§ **GIVEN RECORDS**:
◆ ◆ ◆ ◆ ◆

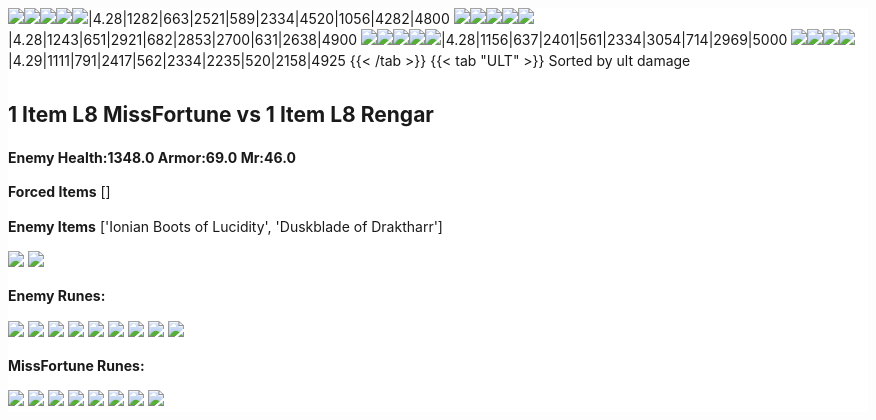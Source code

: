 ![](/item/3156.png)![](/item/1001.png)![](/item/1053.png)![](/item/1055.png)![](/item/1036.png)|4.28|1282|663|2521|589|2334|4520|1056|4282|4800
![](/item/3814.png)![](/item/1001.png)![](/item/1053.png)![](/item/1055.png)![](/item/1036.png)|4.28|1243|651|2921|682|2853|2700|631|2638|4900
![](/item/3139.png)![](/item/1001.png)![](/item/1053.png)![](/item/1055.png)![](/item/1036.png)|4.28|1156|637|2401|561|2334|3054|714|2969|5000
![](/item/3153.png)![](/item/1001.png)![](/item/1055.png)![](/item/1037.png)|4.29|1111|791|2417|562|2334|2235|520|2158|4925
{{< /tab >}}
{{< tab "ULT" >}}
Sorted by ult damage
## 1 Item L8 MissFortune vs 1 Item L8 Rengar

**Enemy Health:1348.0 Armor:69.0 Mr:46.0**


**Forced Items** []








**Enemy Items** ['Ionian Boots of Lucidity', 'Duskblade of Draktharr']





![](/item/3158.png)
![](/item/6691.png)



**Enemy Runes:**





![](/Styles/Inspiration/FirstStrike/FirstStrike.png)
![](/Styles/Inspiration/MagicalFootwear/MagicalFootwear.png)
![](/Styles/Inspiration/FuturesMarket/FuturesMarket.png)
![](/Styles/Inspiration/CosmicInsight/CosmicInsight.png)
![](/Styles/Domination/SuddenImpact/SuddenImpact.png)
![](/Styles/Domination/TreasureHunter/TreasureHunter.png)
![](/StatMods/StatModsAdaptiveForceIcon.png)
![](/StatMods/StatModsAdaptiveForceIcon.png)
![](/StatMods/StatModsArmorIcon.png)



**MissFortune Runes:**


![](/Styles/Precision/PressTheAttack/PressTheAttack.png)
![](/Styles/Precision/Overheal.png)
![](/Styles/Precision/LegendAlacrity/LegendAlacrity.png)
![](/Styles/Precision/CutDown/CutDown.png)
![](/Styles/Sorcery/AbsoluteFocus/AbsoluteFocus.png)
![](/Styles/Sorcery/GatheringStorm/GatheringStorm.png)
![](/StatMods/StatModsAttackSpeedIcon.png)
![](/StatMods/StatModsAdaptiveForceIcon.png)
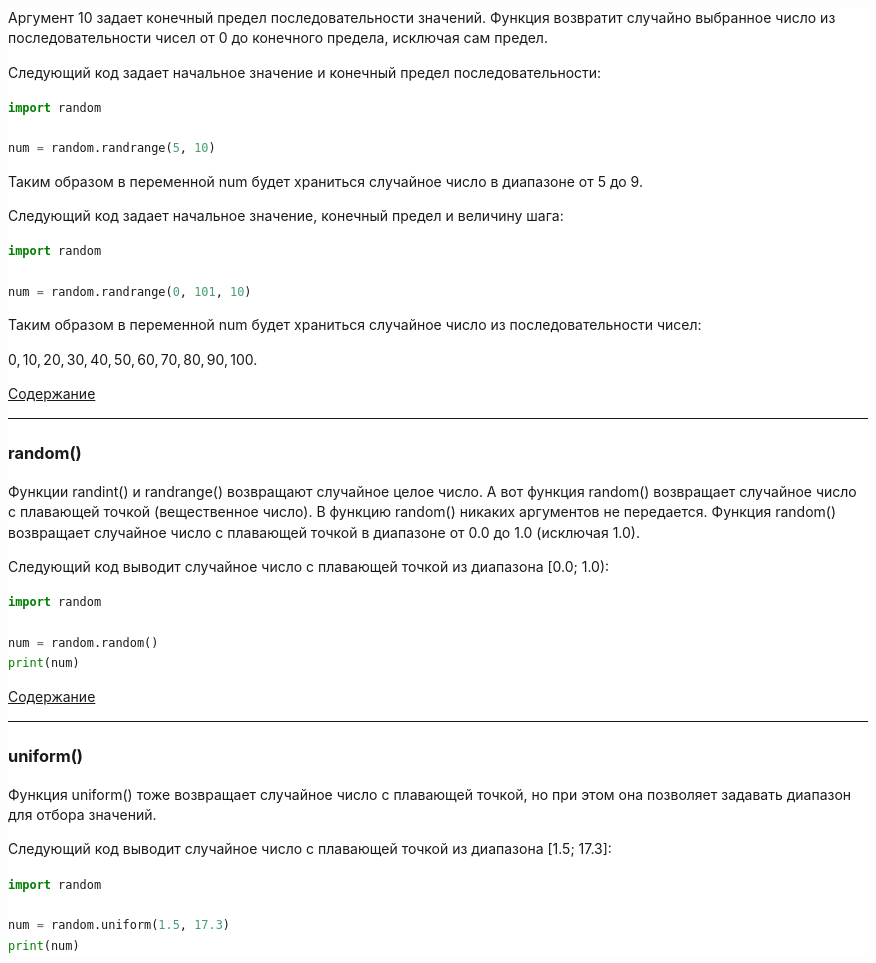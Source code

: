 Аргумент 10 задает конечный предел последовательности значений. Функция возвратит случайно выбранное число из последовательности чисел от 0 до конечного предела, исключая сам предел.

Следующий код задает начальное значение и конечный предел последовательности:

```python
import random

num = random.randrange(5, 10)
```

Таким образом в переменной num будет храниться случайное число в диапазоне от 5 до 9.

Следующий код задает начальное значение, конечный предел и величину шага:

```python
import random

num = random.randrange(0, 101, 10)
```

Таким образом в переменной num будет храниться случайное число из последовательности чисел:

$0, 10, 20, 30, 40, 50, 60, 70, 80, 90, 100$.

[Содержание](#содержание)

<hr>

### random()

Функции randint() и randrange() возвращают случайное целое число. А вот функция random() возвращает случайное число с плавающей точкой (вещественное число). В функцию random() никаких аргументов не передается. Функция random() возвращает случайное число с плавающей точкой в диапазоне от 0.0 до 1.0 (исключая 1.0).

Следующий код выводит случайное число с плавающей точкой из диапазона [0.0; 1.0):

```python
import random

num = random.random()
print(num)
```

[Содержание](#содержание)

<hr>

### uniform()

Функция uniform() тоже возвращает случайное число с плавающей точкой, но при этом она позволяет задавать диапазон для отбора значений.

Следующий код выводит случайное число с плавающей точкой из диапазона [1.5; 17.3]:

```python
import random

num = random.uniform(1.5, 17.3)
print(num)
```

◆ ◆ ◆ ◆ ◆

§ **EXERCISE INSTRUCTIONS**: Copy only what lies between the start of the listing above and the line containing "Sorted by ult damage", inclusive of both ends, exactly as written, and drop the pictures.

§ **FINISHED TASK**:
Source code

: ![](/item/3156.png)![](/item/1001.png)![](/item/1053.png)![](/item/1055.png)![](/item/1036.png)|4.28|1282|663|2521|589|2334|4520|1056|4282|4800
![](/item/3814.png)![](/item/1001.png)![](/item/1053.png)![](/item/1055.png)![](/item/1036.png)|4.28|1243|651|2921|682|2853|2700|631|2638|4900
![](/item/3139.png)![](/item/1001.png)![](/item/1053.png)![](/item/1055.png)![](/item/1036.png)|4.28|1156|637|2401|561|2334|3054|714|2969|5000
![](/item/3153.png)![](/item/1001.png)![](/item/1055.png)![](/item/1037.png)|4.29|1111|791|2417|562|2334|2235|520|2158|4925
{{< /tab >}}
{{< tab "ULT" >}}
Sorted by ult damage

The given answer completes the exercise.